▼
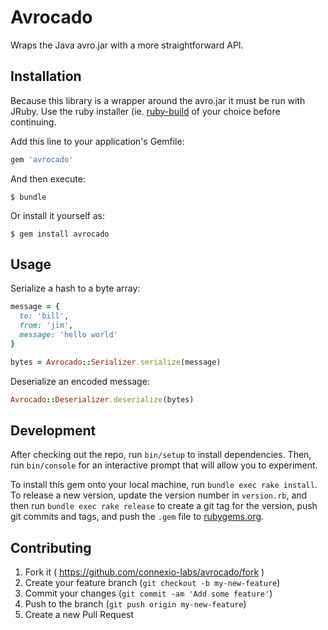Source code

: # Avrocado

Wraps the Java avro.jar with a more straightforward API.

## Installation

Because this library is a wrapper around the avro.jar it must be run with JRuby. Use the ruby installer (ie. [ruby-build](https://github.com/sstephenson/ruby-build) of your choice before continuing.

Add this line to your application's Gemfile:

```ruby
gem 'avrocado'
```

And then execute:

    $ bundle

Or install it yourself as:

    $ gem install avrocado

## Usage

Serialize a hash to a byte array:

```ruby
message = {
  to: 'bill',
  from: 'jim',
  message: 'hello world'
}

bytes = Avrocado::Serializer.serialize(message)
```

Deserialize an encoded message:

```ruby
Avrocado::Deserializer.deserialize(bytes)
```

## Development

After checking out the repo, run `bin/setup` to install dependencies. Then, run `bin/console` for an interactive prompt that will allow you to experiment.

To install this gem onto your local machine, run `bundle exec rake install`. To release a new version, update the version number in `version.rb`, and then run `bundle exec rake release` to create a git tag for the version, push git commits and tags, and push the `.gem` file to [rubygems.org](https://rubygems.org).

## Contributing

1. Fork it ( https://github.com/connexio-labs/avrocado/fork )
2. Create your feature branch (`git checkout -b my-new-feature`)
3. Commit your changes (`git commit -am 'Add some feature'`)
4. Push to the branch (`git push origin my-new-feature`)
5. Create a new Pull Request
▲
## [Directions]
Transcribe the listing exactly, skipping pictures.

## [Solution below]
Source code

: # Avrocado

Wraps the Java avro.jar with a more straightforward API.

## Installation

Because this library is a wrapper around the avro.jar it must be run with JRuby. Use the ruby installer (ie. [ruby-build](https://github.com/sstephenson/ruby-build) of your choice before continuing.

Add this line to your application's Gemfile:

```ruby
gem 'avrocado'
```

And then execute:

    $ bundle

Or install it yourself as:

    $ gem install avrocado

## Usage

Serialize a hash to a byte array:

```ruby
message = {
  to: 'bill',
  from: 'jim',
  message: 'hello world'
}

bytes = Avrocado::Serializer.serialize(message)
```

Deserialize an encoded message:

```ruby
Avrocado::Deserializer.deserialize(bytes)
```

## Development

After checking out the repo, run `bin/setup` to install dependencies. Then, run `bin/console` for an interactive prompt that will allow you to experiment.

To install this gem onto your local machine, run `bundle exec rake install`. To release a new version, update the version number in `version.rb`, and then run `bundle exec rake release` to create a git tag for the version, push git commits and tags, and push the `.gem` file to [rubygems.org](https://rubygems.org).

## Contributing

1. Fork it ( https://github.com/connexio-labs/avrocado/fork )
2. Create your feature branch (`git checkout -b my-new-feature`)
3. Commit your changes (`git commit -am 'Add some feature'`)
4. Push to the branch (`git push origin my-new-feature`)
5. Create a new Pull Request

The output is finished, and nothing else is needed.